# Linear Regression

Let's say some value $y$ is determined by $y = \mathbf{\theta^Tx} + \varepsilon$. The equation is strictly
determined by some natural process, with $\varepsilon\sim N(0,r)$ being the total effect of some Gauss noises.

In [1]:
import numpy as np

x = np.reshape(np.arange(1, 11), shape=(-1, 1))
X = np.hstack([x, np.ones_like(x)])  # the design matrix
y = 2 * x + 3 + np.random.normal(size=x.shape) / 2  # y = 2x + 3 + normal-noise

A hypothesis of $y$, given by $h_\theta(\mathbf{x}) = \mathbf{\theta^Tx}$, is defined on our current belief
on the parameter $\mathbf{\theta}$.

Thus a loss function, MSE, can be built (discussed in detail later):
$J(\mathbf{\theta}) = \frac{1}{2}\Vert y - h_\theta(\mathbf{x})\Vert_2^2$

Now with a dataset sampled in the form of $<\mathbf{X}, \mathbf{y}>$, the hypothesis and loss can be rewritten as

- $\mathbf{\~y}=h_\theta(\mathbf{X}) = \mathbf{X}^T\mathbf{\theta}$

- $J(\mathbf{\theta}) = \sum_i{\frac{1}{2} \Vert y_i - h_\theta(\mathbf{x}_i)\Vert_2^2}
                    = \frac{1}{2} \Vert \mathbf{y} - \mathbf{\~y} \Vert_2^2
                    = \frac{1}{2} \Vert (\mathbf{y} - \mathbf{X}^T\theta)^T(\mathbf{y} - \mathbf{X}^T\theta) \Vert_2^2 $

In [2]:
params = np.zeros((2,1))  # our theta, holding our belief for now
hypothesis = lambda: X @ params
loss = lambda: (np.sum(np.square(hypothesis() - y))) / 2

Note that $J(\mathbf{\theta})$ is now a function of $\mathbf{\theta}$, and under certain circumstances we may
take the gradient of the function on the current point. To minimize the $J(\mathbf{\theta})$, we may simply
take a step of $\mathbf{\theta}$ in the opposite direction of the gradient vector.
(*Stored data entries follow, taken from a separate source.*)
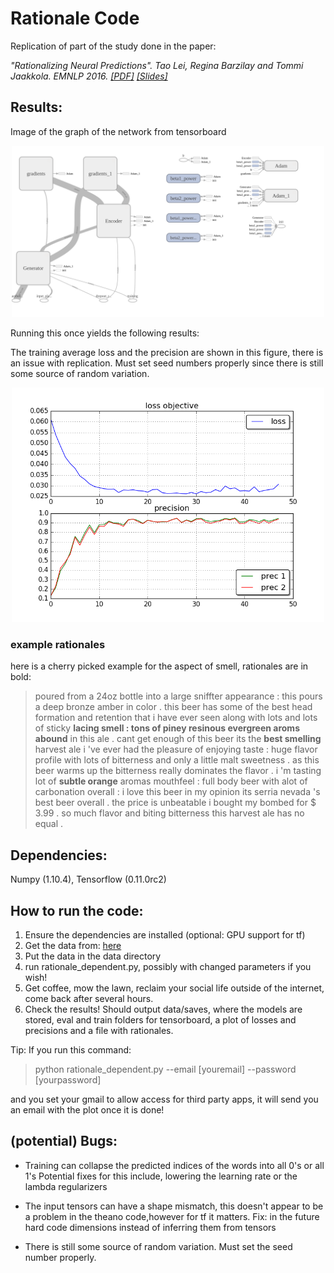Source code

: # Rationale Code

Replication of part of the study done in the paper:

<i>"Rationalizing Neural Predictions". Tao Lei, Regina Barzilay and Tommi Jaakkola. EMNLP 2016.  [[PDF]](https://people.csail.mit.edu/taolei/papers/emnlp16_rationale.pdf)  [[Slides]](https://people.csail.mit.edu/taolei/papers/emnlp16_rationale_slides.pdf)</i>

## Results:
Image of the graph of the network from tensorboard
<p align="center">
<img width=500 src="figures/graph.png">
</p>

Running this once yields the following results:

The training average loss and the precision are shown in this figure, there is an issue with replication. Must set seed numbers 
properly since there is still some source of random variation. 

<p align="center">
<img width=500 src="figures/precision_loss.png">
</p>

### example rationales

here is a cherry picked example for the aspect of smell, rationales are in bold: 

> poured from a 24oz bottle into a large sniffter appearance : this pours a deep bronze amber in color . this beer has some of the best head formation and retention that i have ever seen along with lots and lots of sticky **lacing smell : tons of piney resinous evergreen aroms abound** in this ale . cant get enough of this beer its the **best smelling** harvest ale i 've ever had the pleasure of enjoying taste : huge flavor profile with lots of bitterness and only a little malt sweetness . as this beer warms up the bitterness really dominates the flavor . i 'm tasting lot of **subtle orange** aromas mouthfeel : full body beer with alot of carbonation overall : i love this beer in my opinion its serria nevada 's best beer overall . the price is unbeatable i bought my bombed for $ 3.99 . so much flavor and biting bitterness this harvest ale has no equal .



## Dependencies: 
Numpy (1.10.4), Tensorflow (0.11.0rc2)

## How to run the code:
1. Ensure the dependencies are installed (optional: GPU support for tf)
2. Get the data from: [here](http://people.csail.mit.edu/taolei/beer/)
3. Put the data in the data directory
4. run rationale_dependent.py, possibly with changed parameters if you wish!
5. Get coffee, mow the lawn, reclaim your social life outside of the internet, come back after several hours.
6. Check the results! Should output data/saves, where the models are stored, eval and train folders for tensorboard, a plot of losses and precisions and a file with rationales.

Tip: If you run this command:

> python rationale_dependent.py --email [youremail] --password [yourpassword]

and you set your gmail to allow access for third party apps, it will send you an email with the plot once it is done!


## (potential) Bugs:
- Training can collapse the predicted indices of the words into all 0's or all 1's Potential fixes for this include, lowering the learning rate or the lambda regularizers

- The input tensors can have a shape mismatch, this doesn't appear to be a problem in the theano code,however for tf it matters. Fix: in the future hard code dimensions instead of inferring them from tensors

- There is still some source of random variation. Must set the seed number properly.

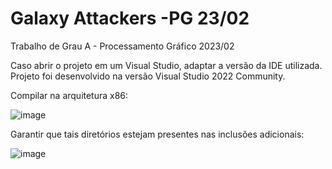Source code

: # Galaxy Attackers -PG 23/02
 Trabalho de Grau A - Processamento Gráfico 2023/02

Caso abrir o projeto em um Visual Studio, adaptar a versão da IDE utilizada. Projeto foi desenvolvido na versão Visual Studio 2022 Community.

Compilar na arquitetura x86:

![image](https://github.com/pedro-gerhardt/GalaxyAttackers-PG23.02/assets/74626607/75e152bc-92de-41c7-950e-20be2a5cdde6)

Garantir que tais diretórios estejam presentes nas inclusões adicionais:

![image](https://github.com/pedro-gerhardt/GalaxyAttackers-PG23.02/assets/74626607/de5b3876-17fa-438a-9d74-fe81176dfcba)
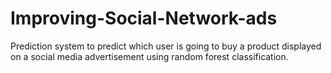 # Improving-Social-Network-ads
Prediction system to predict which user is going to buy a product displayed on a social media advertisement using random forest classification.
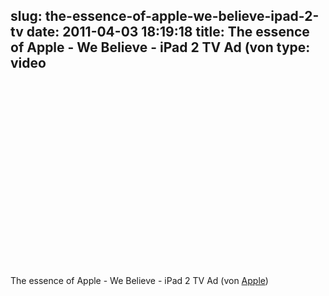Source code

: slug: the-essence-of-apple-we-believe-ipad-2-tv
date: 2011-04-03 18:19:18
title: The essence of Apple - We Believe - iPad 2 TV Ad (von 
type: video
---

<object width="480" height="295"><param name="movie" value="http://www.youtube.com/v/tyEpaPEbjzI?version=3"></param><param name="allowFullScreen" value="true"></param><param name="allowscriptaccess" value="always"></param><embed src="http://www.youtube.com/v/tyEpaPEbjzI?version=3" type="application/x-shockwave-flash" width="480" height="295" allowscriptaccess="always" allowfullscreen="true"></embed></object>

The essence of Apple - We Believe - iPad 2 TV Ad (von [Apple](http://www.youtube.com/watch?feature=player_embedded&hl=en&v=tyEpaPEbjzI))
Through some matrix algebra, we may derive:

$\nabla_\theta J(\mathbf{\theta}) = \mathbf{X}^T (\mathbf{X}^T\mathbf{\theta} - \mathbf{y}) $

In [None]:
grad = lambda: X.T @ (hypothesis() - y)

then we may take a step as stated above:

$\theta \gets \theta - \alpha \nabla_\theta J(\mathbf{\theta}) $

in which $\alpha$ is used to scale the gradient vector, and called the "learning rate".

In [None]:
learn_ratio = 0.003
for i in range(10000):
    params -= learn_ratio * grad()

print(f"params=\n{params}, loss={loss():.3}")

params=
[[2.01316923]
 [2.93986322]], loss=1.39